The grommets on the screws of my metal roof have weathered and now a few of them are leaking during large rainstorms.

What product would you suggest for sealing these holes?

Seems much easier to seal then replace all the screws with new grommets which will weather away again.


----------



## oldognewtrick

TxB, I would recommend replacing the screws that are leaking with the next size larger screws. The rubber grommets will last longer than any sealant you will put on. Take a cordless drill and just replace the ones where a problem leak is. Or you can get some elastomeric coating and coat the screw heads. Get it tinted to the color of your roof panel.

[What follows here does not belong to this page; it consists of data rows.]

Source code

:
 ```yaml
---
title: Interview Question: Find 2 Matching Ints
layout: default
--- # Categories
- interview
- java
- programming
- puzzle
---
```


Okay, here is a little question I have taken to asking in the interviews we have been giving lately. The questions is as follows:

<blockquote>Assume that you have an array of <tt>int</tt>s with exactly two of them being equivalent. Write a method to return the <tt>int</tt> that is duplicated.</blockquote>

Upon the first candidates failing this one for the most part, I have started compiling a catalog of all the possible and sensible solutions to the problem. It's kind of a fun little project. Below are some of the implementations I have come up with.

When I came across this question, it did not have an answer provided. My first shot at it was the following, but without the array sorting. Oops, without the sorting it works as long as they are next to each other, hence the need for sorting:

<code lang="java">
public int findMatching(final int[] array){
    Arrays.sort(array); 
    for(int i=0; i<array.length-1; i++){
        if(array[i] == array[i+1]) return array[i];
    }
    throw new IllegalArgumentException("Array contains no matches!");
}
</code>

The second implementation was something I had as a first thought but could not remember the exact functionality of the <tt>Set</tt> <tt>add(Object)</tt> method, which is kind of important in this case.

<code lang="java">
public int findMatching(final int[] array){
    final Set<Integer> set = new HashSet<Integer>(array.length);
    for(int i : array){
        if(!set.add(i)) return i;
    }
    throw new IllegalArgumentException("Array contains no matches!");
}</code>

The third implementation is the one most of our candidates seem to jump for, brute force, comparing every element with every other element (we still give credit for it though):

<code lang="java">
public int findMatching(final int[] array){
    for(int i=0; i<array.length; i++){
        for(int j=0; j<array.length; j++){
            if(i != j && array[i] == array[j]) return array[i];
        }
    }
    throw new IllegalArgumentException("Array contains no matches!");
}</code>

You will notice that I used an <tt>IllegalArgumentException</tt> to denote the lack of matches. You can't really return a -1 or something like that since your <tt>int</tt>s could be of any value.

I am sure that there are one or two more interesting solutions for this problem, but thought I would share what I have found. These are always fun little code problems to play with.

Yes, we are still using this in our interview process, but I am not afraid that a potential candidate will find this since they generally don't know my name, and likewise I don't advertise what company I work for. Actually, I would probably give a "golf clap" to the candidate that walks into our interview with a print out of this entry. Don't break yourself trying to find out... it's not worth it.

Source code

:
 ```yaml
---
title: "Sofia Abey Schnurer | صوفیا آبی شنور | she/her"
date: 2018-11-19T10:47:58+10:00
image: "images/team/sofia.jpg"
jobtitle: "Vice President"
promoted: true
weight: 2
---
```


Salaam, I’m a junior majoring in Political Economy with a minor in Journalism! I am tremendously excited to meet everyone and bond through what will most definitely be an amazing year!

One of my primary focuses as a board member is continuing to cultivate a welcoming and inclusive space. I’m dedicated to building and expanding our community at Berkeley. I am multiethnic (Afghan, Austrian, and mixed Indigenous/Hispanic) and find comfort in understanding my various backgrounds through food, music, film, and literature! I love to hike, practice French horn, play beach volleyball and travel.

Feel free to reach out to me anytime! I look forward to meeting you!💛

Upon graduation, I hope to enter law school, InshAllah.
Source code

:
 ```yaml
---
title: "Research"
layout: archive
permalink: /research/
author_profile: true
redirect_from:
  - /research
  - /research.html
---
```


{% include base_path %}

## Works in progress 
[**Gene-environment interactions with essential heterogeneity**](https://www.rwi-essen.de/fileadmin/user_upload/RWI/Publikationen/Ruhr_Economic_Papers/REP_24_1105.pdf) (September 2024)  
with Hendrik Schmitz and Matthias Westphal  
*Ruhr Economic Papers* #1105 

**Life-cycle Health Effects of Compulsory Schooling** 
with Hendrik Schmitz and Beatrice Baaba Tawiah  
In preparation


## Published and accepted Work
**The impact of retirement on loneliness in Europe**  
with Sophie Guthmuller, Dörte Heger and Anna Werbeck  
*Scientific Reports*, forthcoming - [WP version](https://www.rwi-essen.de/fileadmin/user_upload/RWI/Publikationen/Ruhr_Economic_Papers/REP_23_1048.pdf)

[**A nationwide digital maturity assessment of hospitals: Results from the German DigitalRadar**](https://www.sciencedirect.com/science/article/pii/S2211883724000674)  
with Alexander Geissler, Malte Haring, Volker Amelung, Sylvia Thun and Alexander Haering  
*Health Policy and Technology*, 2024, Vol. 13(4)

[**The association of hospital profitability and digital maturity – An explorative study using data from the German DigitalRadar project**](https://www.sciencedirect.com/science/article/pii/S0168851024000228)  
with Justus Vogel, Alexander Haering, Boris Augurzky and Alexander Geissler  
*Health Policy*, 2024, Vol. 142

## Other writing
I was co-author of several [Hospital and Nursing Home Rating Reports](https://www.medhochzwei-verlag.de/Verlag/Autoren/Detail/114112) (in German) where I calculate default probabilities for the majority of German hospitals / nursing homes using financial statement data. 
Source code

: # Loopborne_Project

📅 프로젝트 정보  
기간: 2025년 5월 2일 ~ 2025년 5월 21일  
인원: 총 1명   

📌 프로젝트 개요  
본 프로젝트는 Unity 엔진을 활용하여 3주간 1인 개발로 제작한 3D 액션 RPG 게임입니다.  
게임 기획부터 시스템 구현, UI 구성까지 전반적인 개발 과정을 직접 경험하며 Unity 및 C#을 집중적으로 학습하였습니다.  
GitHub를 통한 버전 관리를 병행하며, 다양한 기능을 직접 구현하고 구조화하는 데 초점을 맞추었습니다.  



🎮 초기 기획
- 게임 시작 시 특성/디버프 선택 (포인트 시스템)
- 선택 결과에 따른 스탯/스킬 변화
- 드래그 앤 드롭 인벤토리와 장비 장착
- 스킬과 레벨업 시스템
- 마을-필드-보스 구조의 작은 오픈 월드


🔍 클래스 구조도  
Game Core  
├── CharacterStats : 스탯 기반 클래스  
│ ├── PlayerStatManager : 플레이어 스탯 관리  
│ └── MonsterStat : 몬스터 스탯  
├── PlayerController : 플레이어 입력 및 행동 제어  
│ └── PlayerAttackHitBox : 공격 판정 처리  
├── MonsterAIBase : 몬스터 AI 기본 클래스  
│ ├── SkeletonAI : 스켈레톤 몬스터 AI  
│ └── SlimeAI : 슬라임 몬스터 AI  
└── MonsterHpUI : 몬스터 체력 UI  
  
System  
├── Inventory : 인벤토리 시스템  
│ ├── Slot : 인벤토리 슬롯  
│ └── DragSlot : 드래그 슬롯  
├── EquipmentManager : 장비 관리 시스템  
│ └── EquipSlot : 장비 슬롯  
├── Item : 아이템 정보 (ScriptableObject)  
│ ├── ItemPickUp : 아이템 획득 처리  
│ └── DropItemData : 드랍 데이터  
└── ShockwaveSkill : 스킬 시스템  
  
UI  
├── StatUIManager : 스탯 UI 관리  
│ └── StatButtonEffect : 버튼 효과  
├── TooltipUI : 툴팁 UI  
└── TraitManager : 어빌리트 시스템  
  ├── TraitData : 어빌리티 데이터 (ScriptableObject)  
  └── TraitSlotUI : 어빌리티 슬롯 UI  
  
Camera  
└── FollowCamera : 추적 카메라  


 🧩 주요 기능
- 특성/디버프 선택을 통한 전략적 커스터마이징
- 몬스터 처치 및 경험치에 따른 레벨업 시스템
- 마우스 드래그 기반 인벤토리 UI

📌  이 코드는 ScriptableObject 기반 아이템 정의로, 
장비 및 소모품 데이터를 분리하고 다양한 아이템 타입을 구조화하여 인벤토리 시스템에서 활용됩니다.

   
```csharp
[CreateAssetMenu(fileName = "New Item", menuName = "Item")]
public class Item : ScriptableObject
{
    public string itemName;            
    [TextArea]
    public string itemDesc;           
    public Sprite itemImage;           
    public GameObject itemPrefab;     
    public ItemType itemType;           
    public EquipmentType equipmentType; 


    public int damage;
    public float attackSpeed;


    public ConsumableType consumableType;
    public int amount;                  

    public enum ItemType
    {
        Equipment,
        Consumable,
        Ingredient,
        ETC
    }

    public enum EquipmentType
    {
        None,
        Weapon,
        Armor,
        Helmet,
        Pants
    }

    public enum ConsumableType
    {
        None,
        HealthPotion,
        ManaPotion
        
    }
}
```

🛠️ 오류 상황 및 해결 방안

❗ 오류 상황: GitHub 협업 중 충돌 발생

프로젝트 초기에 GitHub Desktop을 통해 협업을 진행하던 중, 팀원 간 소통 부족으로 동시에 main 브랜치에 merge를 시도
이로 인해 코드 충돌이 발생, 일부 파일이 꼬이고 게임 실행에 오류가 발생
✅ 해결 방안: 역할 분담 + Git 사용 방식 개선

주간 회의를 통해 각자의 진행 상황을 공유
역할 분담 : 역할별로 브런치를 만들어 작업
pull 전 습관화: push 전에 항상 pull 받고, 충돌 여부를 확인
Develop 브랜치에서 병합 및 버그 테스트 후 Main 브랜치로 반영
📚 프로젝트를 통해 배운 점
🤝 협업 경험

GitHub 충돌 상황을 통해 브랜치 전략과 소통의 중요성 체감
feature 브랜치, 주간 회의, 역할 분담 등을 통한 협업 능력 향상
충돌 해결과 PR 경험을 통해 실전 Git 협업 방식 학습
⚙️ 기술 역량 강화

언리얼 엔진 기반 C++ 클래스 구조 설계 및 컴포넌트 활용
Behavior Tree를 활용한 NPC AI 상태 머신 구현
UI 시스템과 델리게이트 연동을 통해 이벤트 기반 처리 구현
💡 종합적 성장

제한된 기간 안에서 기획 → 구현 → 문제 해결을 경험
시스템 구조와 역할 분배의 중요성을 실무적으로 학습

Now for the lecture, screw down metal panels with exposed fasteners are not meant to be roof panels over living space. If a good high temp underlayment such as Tamko "Metal and Tile" underlayment is used it will protect against leaks for a longer period of time. Heat will melt ice and water shield. Be careful on metal roofing, a 7/12 pitch is really slippery. Tie off with a line if you can and good luck.


----------



## PostSidingLLC

TxBuilder said:


> The grommets on the screws of my metal roof have weathered and now a few of them are leaking during large rainstorms.
> 
> What product would you suggest for sealing these holes?
> 
> Seems much easier to seal then replace all the screws with new grommets which will weather away again.



Use  a silicone based or urethane roof sealant dispensed in typical caulking tubes/gun and wet your finger to shape caulk around screw head and grommet...GeoCell is just one of  many excellent mfrs for these types of roof/flashing caulks. This is a quick and dirty fix if you just have a few that are leaking. Otherwise follow recommendations from olddog/new trick
Ron


----------